__INFORMATION SUPPLIED__.

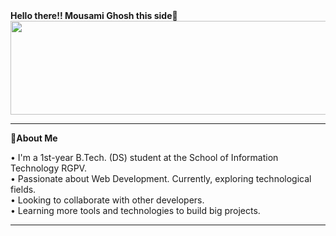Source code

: <html>
  <head>
  </head>
  <body>
    <div>
      <strong>Hello there!! Mousami Ghosh this side🌻</strong><br/> 
      <img src="https://i.pinimg.com/564x/ec/b7/71/ecb7717b8b61b205d162da2697c574f9.jpg" style="width:1500px;height:150px;">
  <hr/>
    </div>
    <div>
      <b>🚀About Me</b>
      <p>
        &#x2022; I'm a 1st-year B.Tech. (DS) student at the School of Information Technology RGPV. <br/>
        &#x2022; Passionate about Web Development. Currently, exploring technological fields. <br/>
        &#x2022; Looking to collaborate with other developers. <br/>
        &#x2022; Learning more tools and technologies to build big projects.
      </p>
      <hr/>
    </div>
    <div>
    </div>
  </body> 
</html>
<!---
mousamighosh216/mousamighosh216 is a ✨ special ✨ repository because its `README.md` (this file) appears on your GitHub profile.
You can click the Preview link to take a look at your changes.
--->
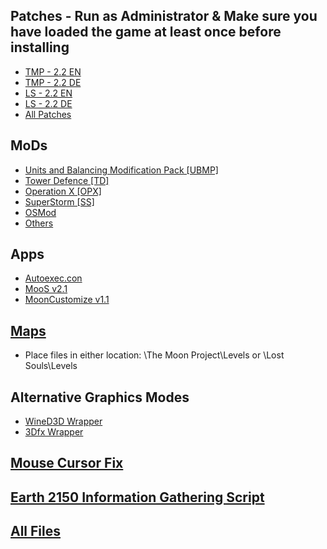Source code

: ## Patches - Run as Administrator & Make sure you have loaded the game at least once before installing
 - [TMP - 2.2 EN](https://1drv.ms/u/s!Ajzl8qm2fVDyimhaZPDEAJrFacgF?e=AcApK8)
 - [TMP - 2.2 DE](https://1drv.ms/u/s!Ajzl8qm2fVDyimkUw7zVDaX7Zy1Y?e=qZaZNd)
 - [LS - 2.2 EN](https://1drv.ms/u/s!Ajzl8qm2fVDyim5UVlsxCR6urjyL?e=aRI6hs)
 - [LS - 2.2 DE](https://1drv.ms/u/s!Ajzl8qm2fVDyimzIeFvlsU4gpVLs?e=oVqMUz)
 - [All Patches](https://1drv.ms/u/s!Ajzl8qm2fVDye2VGn4WuRJfsi0g?e=GPtbZG)

## MoDs
 - [Units and Balancing Modification Pack [UBMP]](https://1drv.ms/u/s!Ajzl8qm2fVDyijDl7hJH35gL6aNa?e=quDSDJ)
 - [Tower Defence [TD]](https://1drv.ms/u/s!Ajzl8qm2fVDyiwgRMWzRFRf3p7fe?e=bNpWCo)
 - [Operation X [OPX]](https://1drv.ms/u/s!Ajzl8qm2fVDyikcOSrHPRLTcJoSM?e=g5Us9X)
 - [SuperStorm [SS]](https://1drv.ms/u/s!Ajzl8qm2fVDyija0OEvR1Lo1fP20?e=YFvqAz)
 - [OSMod](https://1drv.ms/u/s!Ajzl8qm2fVDyiw2hT1oTid8Fj7-o?e=6CqjNZ)
 - [Others](https://1drv.ms/u/s!Ajzl8qm2fVDybpFcGLnfzeroQcQ?e=YW9TuO)

## Apps
 - [Autoexec.con](https://1drv.ms/u/s!Ajzl8qm2fVDyee0ThkBfdH7Xs0A?e=gyN83X)
 - [MooS v2.1](https://1drv.ms/u/s!Ajzl8qm2fVDyehNdkPS9-ckkjE8?e=puy3p1)
 - [MoonCustomize v1.1](https://1drv.ms/u/s!Ajzl8qm2fVDy6Ufjb3dlO-2RZlW7?e=8adr9W)

## [Maps](https://1drv.ms/u/s!Ajzl8qm2fVDy5E2OuNw0Krm0VIa5?e=b2gvsz)
 - Place files in either location: \The Moon Project\Levels or \Lost Souls\Levels

## Alternative Graphics Modes
 - [WineD3D Wrapper](https://fdossena.com/?p=wined3d/index.frag) 
 - [3Dfx Wrapper](http://www.zeus-software.com/downloads/nglide/) 

## [Mouse Cursor Fix](https://1drv.ms/u/s!Ajzl8qm2fVDyjUvtuJ_R0dybxdv1?e=4Xaewu)

## [Earth 2150 Information Gathering Script](https://1drv.ms/u/s!Ajzl8qm2fVDy6ytflr-30aib-Hwg?e=wjaKQP)

## [All Files](https://1drv.ms/u/s!Ajzl8qm2fVDyZ-2y5CFvMsOyDsk?e=sM5fcO)
﻿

__ABOUT THIS TASK__. Would you copy out every line of the data above exactly, minus the pictures?

__ANSWER__.
Source code

: <html>
  <head>
  </head>
  <body>
    <div>
      <strong>Hello there!! Mousami Ghosh this side🌻</strong><br/> 
      <img src="https://i.pinimg.com/564x/ec/b7/71/ecb7717b8b61b205d162da2697c574f9.jpg" style="width:1500px;height:150px;">
  <hr/>
    </div>
    <div>
      <b>🚀About Me</b>
      <p>
        &#x2022; I'm a 1st-year B.Tech. (DS) student at the School of Information Technology RGPV. <br/>
        &#x2022; Passionate about Web Development. Currently, exploring technological fields. <br/>
        &#x2022; Looking to collaborate with other developers. <br/>
        &#x2022; Learning more tools and technologies to build big projects.
      </p>
      <hr/>
    </div>
    <div>
    </div>
  </body> 
</html>
<!---
mousamighosh216/mousamighosh216 is a ✨ special ✨ repository because its `README.md` (this file) appears on your GitHub profile.
You can click the Preview link to take a look at your changes.
--->
Source code

: ## Patches - Run as Administrator & Make sure you have loaded the game at least once before installing
 - [TMP - 2.2 EN](https://1drv.ms/u/s!Ajzl8qm2fVDyimhaZPDEAJrFacgF?e=AcApK8)
 - [TMP - 2.2 DE](https://1drv.ms/u/s!Ajzl8qm2fVDyimkUw7zVDaX7Zy1Y?e=qZaZNd)
 - [LS - 2.2 EN](https://1drv.ms/u/s!Ajzl8qm2fVDyim5UVlsxCR6urjyL?e=aRI6hs)
 - [LS - 2.2 DE](https://1drv.ms/u/s!Ajzl8qm2fVDyimzIeFvlsU4gpVLs?e=oVqMUz)
 - [All Patches](https://1drv.ms/u/s!Ajzl8qm2fVDye2VGn4WuRJfsi0g?e=GPtbZG)

## MoDs
 - [Units and Balancing Modification Pack [UBMP]](https://1drv.ms/u/s!Ajzl8qm2fVDyijDl7hJH35gL6aNa?e=quDSDJ)
 - [Tower Defence [TD]](https://1drv.ms/u/s!Ajzl8qm2fVDyiwgRMWzRFRf3p7fe?e=bNpWCo)
 - [Operation X [OPX]](https://1drv.ms/u/s!Ajzl8qm2fVDyikcOSrHPRLTcJoSM?e=g5Us9X)
 - [SuperStorm [SS]](https://1drv.ms/u/s!Ajzl8qm2fVDyija0OEvR1Lo1fP20?e=YFvqAz)
 - [OSMod](https://1drv.ms/u/s!Ajzl8qm2fVDyiw2hT1oTid8Fj7-o?e=6CqjNZ)
 - [Others](https://1drv.ms/u/s!Ajzl8qm2fVDybpFcGLnfzeroQcQ?e=YW9TuO)

## Apps
 - [Autoexec.con](https://1drv.ms/u/s!Ajzl8qm2fVDyee0ThkBfdH7Xs0A?e=gyN83X)
 - [MooS v2.1](https://1drv.ms/u/s!Ajzl8qm2fVDyehNdkPS9-ckkjE8?e=puy3p1)
 - [MoonCustomize v1.1](https://1drv.ms/u/s!Ajzl8qm2fVDy6Ufjb3dlO-2RZlW7?e=8adr9W)

## [Maps](https://1drv.ms/u/s!Ajzl8qm2fVDy5E2OuNw0Krm0VIa5?e=b2gvsz)
 - Place files in either location: \The Moon Project\Levels or \Lost Souls\Levels

## Alternative Graphics Modes
 - [WineD3D Wrapper](https://fdossena.com/?p=wined3d/index.frag) 
 - [3Dfx Wrapper](http://www.zeus-software.com/downloads/nglide/) 

## [Mouse Cursor Fix](https://1drv.ms/u/s!Ajzl8qm2fVDyjUvtuJ_R0dybxdv1?e=4Xaewu)

## [Earth 2150 Information Gathering Script](https://1drv.ms/u/s!Ajzl8qm2fVDy6ytflr-30aib-Hwg?e=wjaKQP)

## [All Files](https://1drv.ms/u/s!Ajzl8qm2fVDyZ-2y5CFvMsOyDsk?e=sM5fcO)
﻿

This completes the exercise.